En guise d’introduction, cette petite chronique étant placée (du moins je l’espère), sous le patronage de saint Jean-Luc Godard, j’ai poursuivi ma petite visite des rétrospectives parisiennes lui étant dédiées, en découvrant Le Mépris, avec Michel Piccoli et Brigitte Bardot, qui est, je pense, de tout ce que j’ai vu de JLG jusqu’à présent, son film que je préfère. Parce que le Mépris, c’est réussi en tous points, que ce soit la musique, cultissime de George Delerue, l’ambiance pesante du film, dont le discours sur les rapports homme-femme ne serait pas renié par un certain Gone Girl, ou encore le jeu merveilleux de Bardot et Piccoli. Il est par ailleurs assez amusant de souligner que le film, extrêmement critique à l’égard de l’ingérence des producteurs américains, ici sur le tournage d’un film de Fritz Lang (dont Godard lui-même incarne l’assistant, le symbole est évident), s’est lui-même vu attaqué par lesdits producteurs, qui, déçus de l’absence de scènes de nu de Bardot (dont le cachet constituait la moitié du budget), ont imposé à Godard d’en ajouter : le résultat est un jeu sur les couleurs primaires dissimulant partiellement cette nudité. Mais ce qu’on retient du Mépris, surtout, c’est cet aspect dramatique, voire tragique, d’un homme condamné à perdre sa femme non parce qu’il est maudit mais parce qu’il est médiocre et qu’il la considère comme acquise. Mais une fois qu’elle est partie, ne restent que de sublimes maisons vides.

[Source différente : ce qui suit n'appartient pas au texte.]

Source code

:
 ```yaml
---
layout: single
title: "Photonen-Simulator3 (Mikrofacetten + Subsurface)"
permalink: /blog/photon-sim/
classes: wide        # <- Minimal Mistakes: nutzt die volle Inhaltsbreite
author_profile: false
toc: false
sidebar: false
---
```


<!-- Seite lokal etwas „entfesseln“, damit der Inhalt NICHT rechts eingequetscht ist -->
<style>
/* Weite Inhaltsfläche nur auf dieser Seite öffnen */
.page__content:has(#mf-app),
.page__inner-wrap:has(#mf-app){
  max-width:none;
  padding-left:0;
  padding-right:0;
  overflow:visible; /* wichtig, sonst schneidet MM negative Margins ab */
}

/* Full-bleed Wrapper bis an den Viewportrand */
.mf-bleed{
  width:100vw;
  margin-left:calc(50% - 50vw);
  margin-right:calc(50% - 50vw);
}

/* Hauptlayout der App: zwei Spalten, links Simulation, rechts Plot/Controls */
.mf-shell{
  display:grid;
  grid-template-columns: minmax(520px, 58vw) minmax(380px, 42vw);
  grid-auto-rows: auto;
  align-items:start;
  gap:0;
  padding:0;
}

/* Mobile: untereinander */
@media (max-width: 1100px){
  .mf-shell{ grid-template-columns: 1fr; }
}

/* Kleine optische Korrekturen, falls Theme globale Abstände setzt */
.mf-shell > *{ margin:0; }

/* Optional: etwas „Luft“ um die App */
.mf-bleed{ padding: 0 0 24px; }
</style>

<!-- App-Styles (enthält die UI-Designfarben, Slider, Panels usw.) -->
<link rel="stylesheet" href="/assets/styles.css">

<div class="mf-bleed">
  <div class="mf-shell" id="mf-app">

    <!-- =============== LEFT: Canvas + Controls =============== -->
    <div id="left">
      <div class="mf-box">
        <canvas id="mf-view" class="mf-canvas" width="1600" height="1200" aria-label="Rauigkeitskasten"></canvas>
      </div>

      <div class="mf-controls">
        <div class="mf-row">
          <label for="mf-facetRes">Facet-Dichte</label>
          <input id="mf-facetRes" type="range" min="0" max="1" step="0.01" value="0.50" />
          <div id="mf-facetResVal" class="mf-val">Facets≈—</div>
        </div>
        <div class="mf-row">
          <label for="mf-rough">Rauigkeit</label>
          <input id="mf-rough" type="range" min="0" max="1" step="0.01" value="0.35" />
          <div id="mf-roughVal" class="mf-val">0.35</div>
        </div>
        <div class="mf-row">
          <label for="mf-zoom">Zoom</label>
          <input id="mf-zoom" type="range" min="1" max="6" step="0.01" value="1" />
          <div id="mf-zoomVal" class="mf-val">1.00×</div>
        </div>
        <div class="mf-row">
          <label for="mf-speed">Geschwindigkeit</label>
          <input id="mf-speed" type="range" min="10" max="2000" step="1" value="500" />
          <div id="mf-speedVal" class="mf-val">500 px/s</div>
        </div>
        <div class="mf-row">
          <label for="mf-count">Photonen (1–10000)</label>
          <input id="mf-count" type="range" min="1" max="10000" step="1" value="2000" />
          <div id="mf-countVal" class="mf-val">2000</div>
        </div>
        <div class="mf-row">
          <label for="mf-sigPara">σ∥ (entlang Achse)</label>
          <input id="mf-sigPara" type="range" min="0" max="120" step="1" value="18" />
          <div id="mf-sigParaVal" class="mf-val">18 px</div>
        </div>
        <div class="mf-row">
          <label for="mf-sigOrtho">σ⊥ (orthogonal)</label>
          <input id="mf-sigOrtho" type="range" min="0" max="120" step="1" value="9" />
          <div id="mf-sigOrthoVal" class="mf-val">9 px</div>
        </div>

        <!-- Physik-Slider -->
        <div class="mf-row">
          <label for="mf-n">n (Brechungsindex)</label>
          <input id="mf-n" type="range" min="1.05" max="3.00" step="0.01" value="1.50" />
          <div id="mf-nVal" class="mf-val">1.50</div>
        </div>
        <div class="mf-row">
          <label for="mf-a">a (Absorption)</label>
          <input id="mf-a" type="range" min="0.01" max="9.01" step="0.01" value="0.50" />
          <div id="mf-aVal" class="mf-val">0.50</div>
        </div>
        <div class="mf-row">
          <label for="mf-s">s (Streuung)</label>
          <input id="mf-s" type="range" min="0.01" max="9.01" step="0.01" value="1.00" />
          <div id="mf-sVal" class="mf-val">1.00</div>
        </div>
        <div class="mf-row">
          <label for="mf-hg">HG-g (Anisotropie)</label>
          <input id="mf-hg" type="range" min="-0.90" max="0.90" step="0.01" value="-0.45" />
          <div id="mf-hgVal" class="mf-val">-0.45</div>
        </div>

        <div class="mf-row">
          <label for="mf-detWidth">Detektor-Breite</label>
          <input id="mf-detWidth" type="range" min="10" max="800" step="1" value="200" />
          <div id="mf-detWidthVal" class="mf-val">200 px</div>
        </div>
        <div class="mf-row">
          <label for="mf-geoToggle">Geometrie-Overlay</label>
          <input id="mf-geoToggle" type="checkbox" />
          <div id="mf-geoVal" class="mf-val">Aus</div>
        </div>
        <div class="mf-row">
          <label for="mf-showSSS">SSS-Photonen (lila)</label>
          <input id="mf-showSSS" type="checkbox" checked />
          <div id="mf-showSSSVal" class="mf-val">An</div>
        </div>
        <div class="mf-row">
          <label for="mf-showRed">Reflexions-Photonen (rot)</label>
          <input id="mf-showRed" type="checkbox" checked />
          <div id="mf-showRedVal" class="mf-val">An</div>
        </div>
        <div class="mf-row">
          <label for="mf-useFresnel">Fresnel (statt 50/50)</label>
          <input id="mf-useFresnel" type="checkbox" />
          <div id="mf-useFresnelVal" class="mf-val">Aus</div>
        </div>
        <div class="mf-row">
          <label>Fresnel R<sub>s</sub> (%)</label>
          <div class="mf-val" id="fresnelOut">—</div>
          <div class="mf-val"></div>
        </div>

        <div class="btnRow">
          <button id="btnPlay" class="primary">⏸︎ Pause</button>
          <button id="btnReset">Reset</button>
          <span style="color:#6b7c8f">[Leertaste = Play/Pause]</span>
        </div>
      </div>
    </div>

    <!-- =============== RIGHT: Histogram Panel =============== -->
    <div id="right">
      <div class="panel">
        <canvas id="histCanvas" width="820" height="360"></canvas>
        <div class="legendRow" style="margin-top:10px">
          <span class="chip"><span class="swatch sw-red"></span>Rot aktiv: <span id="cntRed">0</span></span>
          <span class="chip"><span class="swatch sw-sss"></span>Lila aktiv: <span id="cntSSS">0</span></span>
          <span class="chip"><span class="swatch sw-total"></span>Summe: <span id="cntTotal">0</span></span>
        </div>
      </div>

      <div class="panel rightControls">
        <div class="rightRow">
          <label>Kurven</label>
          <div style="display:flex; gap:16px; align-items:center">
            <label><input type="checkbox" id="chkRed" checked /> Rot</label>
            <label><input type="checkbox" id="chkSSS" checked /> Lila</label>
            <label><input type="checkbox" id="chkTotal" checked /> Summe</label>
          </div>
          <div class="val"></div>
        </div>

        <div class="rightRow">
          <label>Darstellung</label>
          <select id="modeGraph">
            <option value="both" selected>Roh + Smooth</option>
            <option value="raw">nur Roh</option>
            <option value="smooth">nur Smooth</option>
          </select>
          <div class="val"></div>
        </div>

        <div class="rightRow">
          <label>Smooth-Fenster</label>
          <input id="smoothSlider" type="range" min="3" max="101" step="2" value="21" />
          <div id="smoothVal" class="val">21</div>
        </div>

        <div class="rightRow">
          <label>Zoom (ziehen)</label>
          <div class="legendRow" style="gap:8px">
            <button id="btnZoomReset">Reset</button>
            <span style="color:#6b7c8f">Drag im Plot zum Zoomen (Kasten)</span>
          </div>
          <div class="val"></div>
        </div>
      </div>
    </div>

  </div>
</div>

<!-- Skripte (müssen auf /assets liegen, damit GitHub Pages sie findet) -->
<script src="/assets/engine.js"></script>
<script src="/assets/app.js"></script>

Des demeures magnifiques, justement, il y en a dans l’Origine du Mal, sorti le 5 octobre dernier réalisé par Sébastien Marnier, se déroulant non pas en Italie mais dans le Sud de la France, à Porquerolles, pour un thriller vénéneux, vendu (à raison) comme d’inspiration chabrolienne. On y voit l’histoire de Stéphane, femme d’âge moyen désargentée retrouvant son père, ancien maire de Hyères et entrepreneur particulièrement riche, à la santé déclinante, en pleine guerre froide avec sa femme et sa fille pour la direction de l’affaire familiale. Résulte un film fort cruel, où tous les personnages sont des ordures totales, que cela soit montré à l’écran ou non, entre le père, haï pour des raisons inconnues par toute sa famille, qu’on devine pourtant coupable d’exactions indéfinies, la mère fantasque et dispendieuse, et enfin, nœud du film, la fille, magistralement interprétée par Doria Tillier, en femme d’affaires girlboss aux crocs acérées, ou encore le personnage de Laure Calamy, aux intentions troubles. Tout ce petit monde là joue un Game of Thrones dans une époque contemporaine, servi par une mise en scène étouffante et un scénario retors. Et si l’on pourra regretter que le film ne se lâche pas entièrement dans son dernier acte, l’annonce d’une suite par son réalisateur laisse à penser qu’on en a pas fini avec ces personnages monstrueux.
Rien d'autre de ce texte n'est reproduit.